Ecco: un po’ di minimalismo, cioè di un atteggiamento che mira a ottenere il maggior numero di fini con il minor spreco di mezzi, può essere la ricetta per farci pensare a quanto il tema dell’architettura digitale sia complesso.
Essere laconici non e’ poi così male. Ma se guardi bene, nel mio intervento già intravedevo un pericolo per il minimalismo. E ciò che diventasse semplicemente un fenomeno estetizzante e sensuale. Un’estetica iper-anoressica per sensualoni disimpegnati. Cosa che, ovviamente, non
possiamo accettare, se non come momentaneo diversivo.
Spero che questa lettera appaia in Antithesi accanto alla tua lettera aperta.
Grazie della attenzione. Spero di vederti a Milano dove conto di dibattere e approfondire questi ragionamenti.
Caro Sandro
Continuo la lettera a Paolo.
Mi sembra che l’elettronica stia mettendo in evidenza come il superamento della geometria non sia necessariamente geometrico. Flussi, interrelazioni, rapporti tra persone non hanno bisogno di essere rappresentati con forme complesse nello spazio.

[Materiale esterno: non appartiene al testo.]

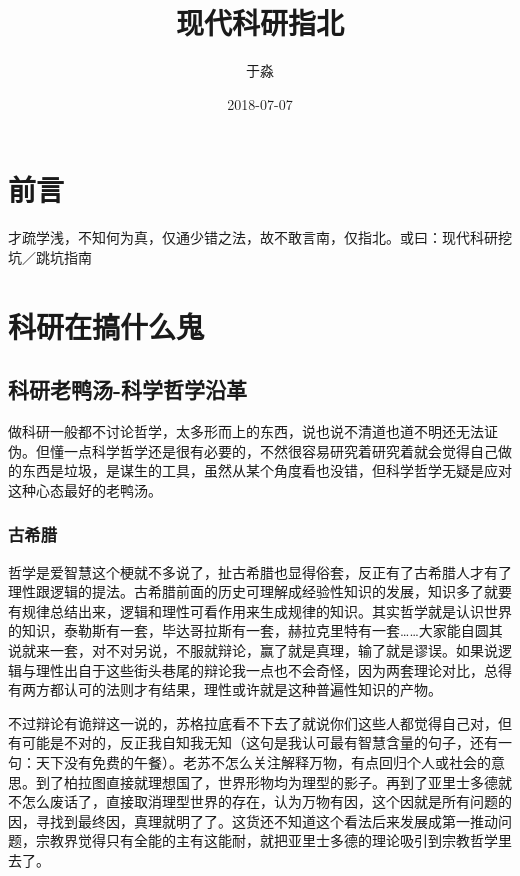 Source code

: \documentclass[]{book}
\title{现代科研指北}
\author{于淼}
\date{2018-07-07}
\begin{document}
\maketitle

{
\setcounter{tocdepth}{1}
\tableofcontents
}
\chapter{前言}

才疏学浅，不知何为真，仅通少错之法，故不敢言南，仅指北。或曰：现代科研挖坑／跳坑指南

\chapter{科研在搞什么鬼}\label{intro}

\section{科研老鸭汤-科学哲学沿革}\label{-}

做科研一般都不讨论哲学，太多形而上的东西，说也说不清道也道不明还无法证伪。但懂一点科学哲学还是很有必要的，不然很容易研究着研究着就会觉得自己做的东西是垃圾，是谋生的工具，虽然从某个角度看也没错，但科学哲学无疑是应对这种心态最好的老鸭汤。

\subsection{古希腊}

哲学是爱智慧这个梗就不多说了，扯古希腊也显得俗套，反正有了古希腊人才有了理性跟逻辑的提法。古希腊前面的历史可理解成经验性知识的发展，知识多了就要有规律总结出来，逻辑和理性可看作用来生成规律的知识。其实哲学就是认识世界的知识，泰勒斯有一套，毕达哥拉斯有一套，赫拉克里特有一套\ldots{}\ldots{}大家能自圆其说就来一套，对不对另说，不服就辩论，赢了就是真理，输了就是谬误。如果说逻辑与理性出自于这些街头巷尾的辩论我一点也不会奇怪，因为两套理论对比，总得有两方都认可的法则才有结果，理性或许就是这种普遍性知识的产物。

不过辩论有诡辩这一说的，苏格拉底看不下去了就说你们这些人都觉得自己对，但有可能是不对的，反正我自知我无知（这句是我认可最有智慧含量的句子，还有一句：天下没有免费的午餐）。老苏不怎么关注解释万物，有点回归个人或社会的意思。到了柏拉图直接就理想国了，世界形物均为理型的影子。再到了亚里士多德就不怎么废话了，直接取消理型世界的存在，认为万物有因，这个因就是所有问题的因，寻找到最终因，真理就明了了。这货还不知道这个看法后来发展成第一推动问题，宗教界觉得只有全能的主有这能耐，就把亚里士多德的理论吸引到宗教哲学里去了。
\end{document}
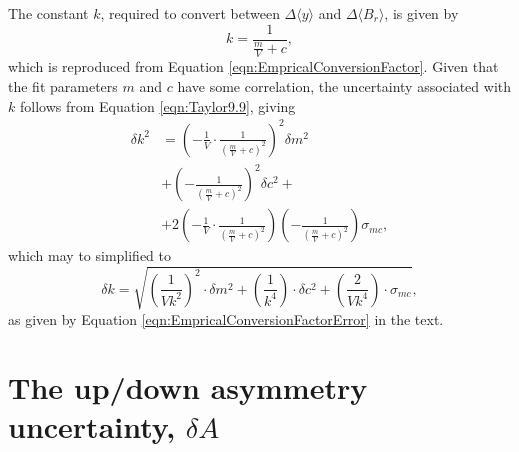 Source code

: \begin{appendices}
The constant $k$, required to convert between $\Delta \langle y \rangle$ and $\Delta \langle B_{r} \rangle$, is given by 
%
\begin{equation}
  k = \frac{1}{\frac{m}{V} + c},
  \label{eqn:EmpricalConversionFactor2}
\end{equation}
%
which is reproduced from Equation \ref{eqn:EmpricalConversionFactor}. Given that the fit parameters $m$ and $c$ have some correlation, the uncertainty associated with $k$ follows from Equation \ref{eqn:Taylor9.9}, giving 
%
\begin{equation}
\begin{aligned}
  \delta k^{2} &= \left(-\frac{1}{V}\cdot\frac{1}{(\frac{m}{V}+c)^{2}}\right)^{2}\delta m^{2} \\
  & + \left(-\frac{1}{(\frac{m}{V}+c)^{2}}\right)^{2}\delta c^{2} + \\ 
  & + 2\left(-\frac{1}{V}\cdot\frac{1}{(\frac{m}{V}+c)^{2}}\right)\left(-\frac{1}{(\frac{m}{V}+c)^{2}}\right)\sigma_{mc},
  \label{eqn:DeltaK1}
\end{aligned}
\end{equation}
%
which may to simplified to 
%
\begin{equation}
  \delta k = \sqrt{ \left(\frac{1}{Vk^{2}}\right)^{2}\cdot \delta m^{2} 
  + \left(\frac{1}{k^{4}}\right)\cdot\delta c^{2}
  + \left(\frac{2}{Vk^{4}}\right)\cdot \sigma_{mc} }, 
\end{equation}
%
as given by Equation \ref{eqn:EmpricalConversionFactorError} in the text.

\section{The up/down asymmetry uncertainty, $\delta A$}\label{app:A}


\end{appendices}
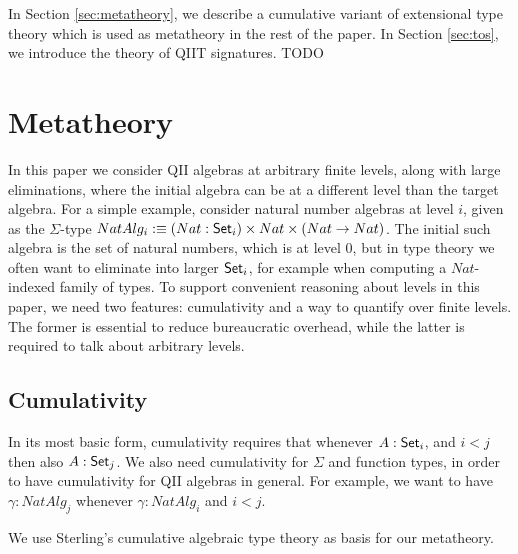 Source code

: \documentclass[sigplan,review,anonymous]{acmart}\settopmatter{printfolios=true,printccs=false,printacmref=false}
\begin{document}
In Section \ref{sec:metatheory}, we describe a cumulative variant of extensional type
theory which is used as metatheory in the rest of the paper. In Section \ref{sec:tos},
we introduce the theory of QIIT signatures. TODO

\section{Metatheory}

In this paper we consider QII algebras at arbitrary finite levels, along with
large eliminations, where the initial algebra can be at a different level than
the target algebra. For a simple example, consider natural number algebras at
level $i$, given as the $\Sigma$-type $NatAlg_i :\equiv(Nat : \mathsf{Set}_i)\times
Nat\times(Nat \rightarrow Nat)$. The initial such algebra is the set of natural numbers,
which is at level $0$, but in type theory we often want to eliminate into larger
$\mathsf{Set}_i$, for example when computing a $Nat$-indexed family of types. To support
convenient reasoning about levels in this paper, we need two features:
cumulativity and a way to quantify over finite levels. The former is essential
to reduce bureaucratic overhead, while the latter is required to talk about
arbitrary levels.

\subsection{Cumulativity}


In its most basic form, cumulativity requires that whenever $A : \mathsf{Set}_i$, and $i
< j$ then also $A : \mathsf{Set}_j$. We also need cumulativity for $\Sigma$ and function
types, in order to have cumulativity for QII algebras in general. For example,
we want to have $\gamma : NatAlg_j$ whenever $\gamma : NatAlg_i$ and $i < j$.

We use Sterling's cumulative algebraic type theory \cite{sterling2019algebraic} as basis for our metatheory. 

\end{document}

Altro che nuova prospettiva e nuova oggettivizazione. Siamo in presenza di un modo nuovo di concepire lo spazio come luogo dell’interrelazione. La geometria in tutto ciò forse ha un ruolo minore. Importante ma minore.
Mi spiego: questo computer che mi collega a te cambia lo spazio più di mille forme bloboidali.
E questo non e’, in un certo senso, minimalismo?
Noi, credo, pensiamo ancora troppo l’architettura in forma di materia.